Readers know that I have a special attachment to Wellfleet on Cape Cod. I was a little kid in Hyannis when it was a sleepy village without malls, car dealerships, and retirement complexes, but my family soon fled up to Wellfleet for the summers.
By no means do we wish to encourage anyone to buy there, but most of the town is Cape Cod National Seashore so construction opportunities are limited. And the water, especially on the ocean side, is too darn cold for almost anybody except native New Englanders and kids.
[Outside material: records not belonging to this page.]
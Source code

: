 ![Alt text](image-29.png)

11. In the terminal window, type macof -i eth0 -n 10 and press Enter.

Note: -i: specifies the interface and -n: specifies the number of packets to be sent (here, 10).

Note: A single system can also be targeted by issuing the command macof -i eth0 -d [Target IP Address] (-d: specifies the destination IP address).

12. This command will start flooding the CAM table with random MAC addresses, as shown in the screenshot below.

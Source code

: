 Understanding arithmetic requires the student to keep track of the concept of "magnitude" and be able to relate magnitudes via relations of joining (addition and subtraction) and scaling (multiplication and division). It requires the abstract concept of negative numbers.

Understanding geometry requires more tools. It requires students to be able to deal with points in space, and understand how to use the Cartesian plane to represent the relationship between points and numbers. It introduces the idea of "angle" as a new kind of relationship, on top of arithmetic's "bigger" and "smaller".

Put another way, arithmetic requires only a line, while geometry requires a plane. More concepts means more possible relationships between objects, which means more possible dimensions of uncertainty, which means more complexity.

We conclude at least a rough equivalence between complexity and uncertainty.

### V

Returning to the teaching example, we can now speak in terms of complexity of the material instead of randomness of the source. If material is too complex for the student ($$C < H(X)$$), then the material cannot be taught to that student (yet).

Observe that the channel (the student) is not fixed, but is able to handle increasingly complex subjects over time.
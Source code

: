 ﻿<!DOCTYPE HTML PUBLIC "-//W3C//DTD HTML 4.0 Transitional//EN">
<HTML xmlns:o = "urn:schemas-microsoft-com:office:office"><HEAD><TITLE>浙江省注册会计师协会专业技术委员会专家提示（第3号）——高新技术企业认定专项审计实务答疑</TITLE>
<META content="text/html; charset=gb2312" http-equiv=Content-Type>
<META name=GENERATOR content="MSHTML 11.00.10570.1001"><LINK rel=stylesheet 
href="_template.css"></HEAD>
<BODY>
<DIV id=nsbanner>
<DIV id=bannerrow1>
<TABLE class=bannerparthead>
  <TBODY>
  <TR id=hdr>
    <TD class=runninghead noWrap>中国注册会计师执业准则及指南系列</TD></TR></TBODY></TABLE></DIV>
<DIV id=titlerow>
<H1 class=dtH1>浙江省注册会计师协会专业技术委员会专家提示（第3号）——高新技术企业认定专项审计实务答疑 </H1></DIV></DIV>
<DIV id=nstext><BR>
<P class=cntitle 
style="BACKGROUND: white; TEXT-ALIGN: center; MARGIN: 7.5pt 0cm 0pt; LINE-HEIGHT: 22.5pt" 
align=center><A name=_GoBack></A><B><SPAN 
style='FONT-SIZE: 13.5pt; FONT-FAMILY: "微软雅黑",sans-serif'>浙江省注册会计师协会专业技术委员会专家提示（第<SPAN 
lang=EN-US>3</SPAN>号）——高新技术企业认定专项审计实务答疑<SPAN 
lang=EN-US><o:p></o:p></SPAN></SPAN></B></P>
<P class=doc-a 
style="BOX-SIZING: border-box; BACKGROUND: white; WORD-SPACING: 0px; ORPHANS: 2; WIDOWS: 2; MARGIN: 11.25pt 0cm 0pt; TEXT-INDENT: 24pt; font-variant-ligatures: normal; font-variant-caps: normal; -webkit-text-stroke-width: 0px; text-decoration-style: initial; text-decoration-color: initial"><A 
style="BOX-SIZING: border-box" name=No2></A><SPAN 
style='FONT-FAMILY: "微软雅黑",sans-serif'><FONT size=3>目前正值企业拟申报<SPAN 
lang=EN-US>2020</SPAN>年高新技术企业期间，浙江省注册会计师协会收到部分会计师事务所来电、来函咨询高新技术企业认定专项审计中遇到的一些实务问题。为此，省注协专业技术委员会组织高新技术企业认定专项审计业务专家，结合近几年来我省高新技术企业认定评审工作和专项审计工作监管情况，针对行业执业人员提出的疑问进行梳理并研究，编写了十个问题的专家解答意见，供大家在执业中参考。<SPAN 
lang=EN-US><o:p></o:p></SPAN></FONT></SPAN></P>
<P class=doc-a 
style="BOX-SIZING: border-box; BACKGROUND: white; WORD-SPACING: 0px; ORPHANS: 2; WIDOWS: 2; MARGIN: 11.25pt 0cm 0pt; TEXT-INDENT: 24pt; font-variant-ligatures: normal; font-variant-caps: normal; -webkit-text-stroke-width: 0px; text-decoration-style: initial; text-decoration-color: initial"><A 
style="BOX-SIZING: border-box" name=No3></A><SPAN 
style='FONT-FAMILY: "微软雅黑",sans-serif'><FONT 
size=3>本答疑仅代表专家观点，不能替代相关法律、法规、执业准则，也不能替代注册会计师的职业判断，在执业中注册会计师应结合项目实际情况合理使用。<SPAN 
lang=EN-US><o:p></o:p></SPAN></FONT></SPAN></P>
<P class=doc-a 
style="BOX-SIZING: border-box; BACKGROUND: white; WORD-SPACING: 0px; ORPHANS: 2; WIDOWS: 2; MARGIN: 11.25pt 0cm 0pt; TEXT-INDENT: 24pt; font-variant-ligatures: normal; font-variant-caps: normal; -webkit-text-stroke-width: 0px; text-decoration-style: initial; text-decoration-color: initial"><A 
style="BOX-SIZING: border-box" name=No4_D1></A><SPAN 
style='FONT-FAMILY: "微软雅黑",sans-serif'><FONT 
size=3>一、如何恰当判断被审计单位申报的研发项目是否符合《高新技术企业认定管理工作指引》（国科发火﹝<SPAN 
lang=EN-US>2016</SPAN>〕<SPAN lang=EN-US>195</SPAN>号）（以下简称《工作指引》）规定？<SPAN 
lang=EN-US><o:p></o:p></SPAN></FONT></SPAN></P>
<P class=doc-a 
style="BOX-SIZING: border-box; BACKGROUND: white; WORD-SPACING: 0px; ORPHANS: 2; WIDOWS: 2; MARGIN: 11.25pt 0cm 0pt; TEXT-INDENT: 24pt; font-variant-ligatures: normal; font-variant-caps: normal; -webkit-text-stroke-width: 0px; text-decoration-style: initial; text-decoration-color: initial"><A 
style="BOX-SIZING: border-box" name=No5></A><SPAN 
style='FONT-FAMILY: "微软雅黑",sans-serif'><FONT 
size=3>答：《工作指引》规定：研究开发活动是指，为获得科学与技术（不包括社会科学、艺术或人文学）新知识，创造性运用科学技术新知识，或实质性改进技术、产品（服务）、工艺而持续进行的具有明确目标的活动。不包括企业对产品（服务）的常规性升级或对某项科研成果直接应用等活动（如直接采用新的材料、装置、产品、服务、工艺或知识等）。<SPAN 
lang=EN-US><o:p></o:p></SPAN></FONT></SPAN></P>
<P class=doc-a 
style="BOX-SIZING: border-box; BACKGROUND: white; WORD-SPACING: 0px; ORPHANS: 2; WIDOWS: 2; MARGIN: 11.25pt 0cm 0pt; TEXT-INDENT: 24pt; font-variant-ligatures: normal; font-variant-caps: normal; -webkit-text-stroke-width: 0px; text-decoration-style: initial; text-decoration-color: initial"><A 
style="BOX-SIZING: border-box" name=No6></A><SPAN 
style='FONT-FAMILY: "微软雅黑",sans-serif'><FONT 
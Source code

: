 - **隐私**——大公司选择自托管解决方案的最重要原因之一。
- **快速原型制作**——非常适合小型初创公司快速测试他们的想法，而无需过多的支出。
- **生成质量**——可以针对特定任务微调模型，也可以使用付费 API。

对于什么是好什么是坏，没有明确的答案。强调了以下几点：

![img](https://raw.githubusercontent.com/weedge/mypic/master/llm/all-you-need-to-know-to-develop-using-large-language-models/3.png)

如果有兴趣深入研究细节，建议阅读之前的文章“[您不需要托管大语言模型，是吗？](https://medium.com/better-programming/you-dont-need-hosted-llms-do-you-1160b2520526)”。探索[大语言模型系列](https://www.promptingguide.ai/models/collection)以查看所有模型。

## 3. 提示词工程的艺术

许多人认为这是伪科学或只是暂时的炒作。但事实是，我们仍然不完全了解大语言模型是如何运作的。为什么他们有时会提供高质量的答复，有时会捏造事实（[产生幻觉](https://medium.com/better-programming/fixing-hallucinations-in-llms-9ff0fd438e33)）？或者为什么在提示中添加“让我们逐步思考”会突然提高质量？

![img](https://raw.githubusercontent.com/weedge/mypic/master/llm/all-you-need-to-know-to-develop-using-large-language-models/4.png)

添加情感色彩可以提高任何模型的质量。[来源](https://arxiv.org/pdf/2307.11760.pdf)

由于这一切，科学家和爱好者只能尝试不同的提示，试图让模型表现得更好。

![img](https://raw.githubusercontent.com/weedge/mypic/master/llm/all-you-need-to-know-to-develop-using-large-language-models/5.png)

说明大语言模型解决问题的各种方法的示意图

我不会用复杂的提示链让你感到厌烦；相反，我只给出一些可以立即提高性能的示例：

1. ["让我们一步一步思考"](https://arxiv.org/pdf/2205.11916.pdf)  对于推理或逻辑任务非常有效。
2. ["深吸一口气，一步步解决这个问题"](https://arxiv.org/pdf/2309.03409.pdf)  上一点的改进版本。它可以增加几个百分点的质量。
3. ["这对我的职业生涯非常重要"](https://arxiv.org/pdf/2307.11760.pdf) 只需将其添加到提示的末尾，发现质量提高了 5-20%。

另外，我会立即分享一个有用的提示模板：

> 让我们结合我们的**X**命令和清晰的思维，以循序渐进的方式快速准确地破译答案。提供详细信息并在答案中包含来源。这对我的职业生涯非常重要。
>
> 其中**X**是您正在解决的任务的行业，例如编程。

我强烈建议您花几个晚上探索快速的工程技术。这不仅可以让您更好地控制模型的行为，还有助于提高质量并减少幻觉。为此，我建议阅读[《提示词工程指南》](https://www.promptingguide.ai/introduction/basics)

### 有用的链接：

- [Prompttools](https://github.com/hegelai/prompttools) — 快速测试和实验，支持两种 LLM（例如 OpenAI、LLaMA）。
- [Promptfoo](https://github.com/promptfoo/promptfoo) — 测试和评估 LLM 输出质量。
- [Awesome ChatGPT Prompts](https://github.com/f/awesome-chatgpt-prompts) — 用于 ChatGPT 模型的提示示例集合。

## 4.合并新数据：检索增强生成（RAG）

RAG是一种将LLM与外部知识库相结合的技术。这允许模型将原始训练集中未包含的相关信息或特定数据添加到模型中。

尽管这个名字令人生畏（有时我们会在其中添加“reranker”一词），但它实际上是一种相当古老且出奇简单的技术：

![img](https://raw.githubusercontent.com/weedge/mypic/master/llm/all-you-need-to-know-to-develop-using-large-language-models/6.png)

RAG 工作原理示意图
Besides, as the old joke goes: "Cape Cod Real Estate - going fast." That's because Cape Cod erodes at the average rate of about 3'/year on the ocean side. Thoreau was impressed by that fact. Over the years, we have seen many nice oceanfront cottages disappear over the winter.
Wellfleet is not a fancy town (it's a glitz-free zone) and its waters produce the best oysters in the world. Wiki tells us: "Wellfleet was encountered by Europeans as early as 1606, when the French explorer Samuel de Champlain explored and named it "Port Aux Huitres" (Oyster Port) for the bountiful oyster population resident to the area."
I thought our readers might be amused by this piece of Wellfleet real estate, for sale now.
They are asking $1.8 million for that waterfront villa. It's probably the location on the harbor shore, not the structure - if you can call it that a structure.
For something with a little more charm, but no waterfront, this is my idea of a real Cape Cod house:
They are asking $3.625 million for this place. If you do the math, though (lot size 435600 at rule-of-thumb 44,000 sq ft/acre, that's a ten acre place. A solid foothold on the Cape. Worth every darn penny).